The teens' project, conceived with the help of the Teen Center's artist-in-residence Jonathan Markowitz Bijur, will be the first youth-led art piece in the festival since Glow began in 2008.
The students, who have labored over their projects since last spring, will “bring a unique perspective on local youth culture,” said Jessica Cusick, the City's cultural affairs manager.
That perspective will come in the shape of personalized costumes designed with recycled materials, LED lights and electroluminescent (EL) wires, Bijur said.
“We applied and as I put this application together, it became clear that the best thing we could show at Glow was the teens themselves,” said Bijur, a “tinkerer,” librarian and stay-at-home dad.
In order to do that, he said, the teens have designed and built costumes that express themselves and represent their culture as residents of Santa Monica's Pico Neighborhood, historically the city's poorest.
The teens have been busy at work. They've built spikes out of recycled milk jugs and transformed theatrical fabric into wings and elaborate masks.
They've also created an eight-foot, cube-headed monster costume, Bijur said.
“The cube is totally blank,” he said. “It changes colors, it glows.”
The teens will place “silhouette faces on the outside of the cube,” Bijur said, some of which are “really abstract.
While it has been a fun experience for the teens to design and build their own costumes, it has also been educational.
“Glow wasn't something that was on the agenda for most of these kids,” Bijur said. The last time Glow happened -- in 2010 -- many of the kids were in elementary school.
“Multiple people have said that they had no idea what Glow was,” he said.
Now, these teens will be an integral part of the show.
“We will be part of the opening ceremony at the top of the ramp, leading down to the Pier,” Bijur said, which is a somewhat nerve-wracking prospect for the teens.
“They're a little intimidated being on display and chatting up strangers,” he said. But, they are also very excited.
In fact, when the project began last spring, Bijur started off with about 10 teens. As Glow drew nearer and other people at the Teen Center watched the costumes take shape, the numbers swelled.
“As it becomes more real, the excitement has been shooting up,” he said.
Bijur said that more and more teens want to participate. "Those who have watched from the sides... are ready to go,” he said.
While Bijur has generally guided students, allowing them the opportunity to let their creative impulses loose, he did set some parameters, guiding teens away from using “commercial characters” in their costumes.

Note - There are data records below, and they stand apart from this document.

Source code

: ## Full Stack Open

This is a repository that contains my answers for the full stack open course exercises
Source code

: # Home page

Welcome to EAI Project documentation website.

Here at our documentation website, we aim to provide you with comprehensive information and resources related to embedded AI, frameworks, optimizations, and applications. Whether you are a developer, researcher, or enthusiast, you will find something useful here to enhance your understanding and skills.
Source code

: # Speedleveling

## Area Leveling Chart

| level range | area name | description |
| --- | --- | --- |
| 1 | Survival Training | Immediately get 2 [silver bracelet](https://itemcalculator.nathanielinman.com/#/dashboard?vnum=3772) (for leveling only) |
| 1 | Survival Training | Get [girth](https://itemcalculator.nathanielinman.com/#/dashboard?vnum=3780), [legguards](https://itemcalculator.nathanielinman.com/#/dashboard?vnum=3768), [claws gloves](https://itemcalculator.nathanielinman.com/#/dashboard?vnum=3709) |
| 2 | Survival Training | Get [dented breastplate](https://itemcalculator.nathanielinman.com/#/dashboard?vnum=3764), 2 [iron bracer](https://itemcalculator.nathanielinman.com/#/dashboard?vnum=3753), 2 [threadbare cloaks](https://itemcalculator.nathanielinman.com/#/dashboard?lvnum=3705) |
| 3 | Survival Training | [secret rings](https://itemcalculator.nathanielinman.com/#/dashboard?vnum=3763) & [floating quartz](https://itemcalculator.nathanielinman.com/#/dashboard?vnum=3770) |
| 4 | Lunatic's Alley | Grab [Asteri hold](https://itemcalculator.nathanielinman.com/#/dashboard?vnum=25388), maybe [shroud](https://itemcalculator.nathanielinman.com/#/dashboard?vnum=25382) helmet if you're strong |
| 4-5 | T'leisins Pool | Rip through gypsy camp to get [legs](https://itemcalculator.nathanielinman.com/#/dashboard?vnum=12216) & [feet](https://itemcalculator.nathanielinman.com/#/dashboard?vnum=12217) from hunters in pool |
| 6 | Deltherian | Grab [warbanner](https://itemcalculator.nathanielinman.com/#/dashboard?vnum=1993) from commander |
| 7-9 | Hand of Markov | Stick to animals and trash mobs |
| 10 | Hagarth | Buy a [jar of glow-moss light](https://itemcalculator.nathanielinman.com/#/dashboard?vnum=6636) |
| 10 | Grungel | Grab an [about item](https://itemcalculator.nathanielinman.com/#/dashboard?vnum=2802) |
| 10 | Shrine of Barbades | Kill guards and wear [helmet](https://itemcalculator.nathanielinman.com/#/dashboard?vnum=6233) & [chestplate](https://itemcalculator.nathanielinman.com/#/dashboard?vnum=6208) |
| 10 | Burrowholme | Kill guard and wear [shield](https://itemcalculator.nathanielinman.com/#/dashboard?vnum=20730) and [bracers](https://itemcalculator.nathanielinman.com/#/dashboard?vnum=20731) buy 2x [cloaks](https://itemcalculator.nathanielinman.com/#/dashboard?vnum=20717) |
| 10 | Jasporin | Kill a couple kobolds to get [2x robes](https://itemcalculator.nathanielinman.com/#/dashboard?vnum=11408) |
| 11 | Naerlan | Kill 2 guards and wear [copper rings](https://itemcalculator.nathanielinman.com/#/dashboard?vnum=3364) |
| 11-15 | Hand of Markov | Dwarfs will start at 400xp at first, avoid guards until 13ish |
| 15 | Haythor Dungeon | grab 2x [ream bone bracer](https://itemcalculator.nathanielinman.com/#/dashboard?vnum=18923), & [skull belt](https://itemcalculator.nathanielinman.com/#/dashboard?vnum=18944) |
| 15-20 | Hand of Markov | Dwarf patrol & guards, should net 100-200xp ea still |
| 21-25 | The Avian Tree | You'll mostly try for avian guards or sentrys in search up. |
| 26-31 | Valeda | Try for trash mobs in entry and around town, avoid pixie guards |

He discouraged teens from creating straight replications of Pokemon or other pop-culture figures.
“While that's certainly part of youth culture, through the process that I led, we got to something that was deeper, more personalized and creative,” he said.
But he was open to teens incorporating some pop culture iconography into an original costume, combining “cultural artifacts to create something new.”
It's precisely that infusion of youthful energy -- and the fresh perspective that comes with it -- that Cusick wants.
“I think that the focus on and participation of local youth adds a wonderful dimension to the event,” she said.
And, some of the teens may end becoming future participants in Glow, which happens every three years, as adult artists.
“Three years from now, half of these kids will have graduated from high school and be off into the world,” Bijur said. “I hope they think of themselves of artists, at least a little bit more than before participating in Glow.”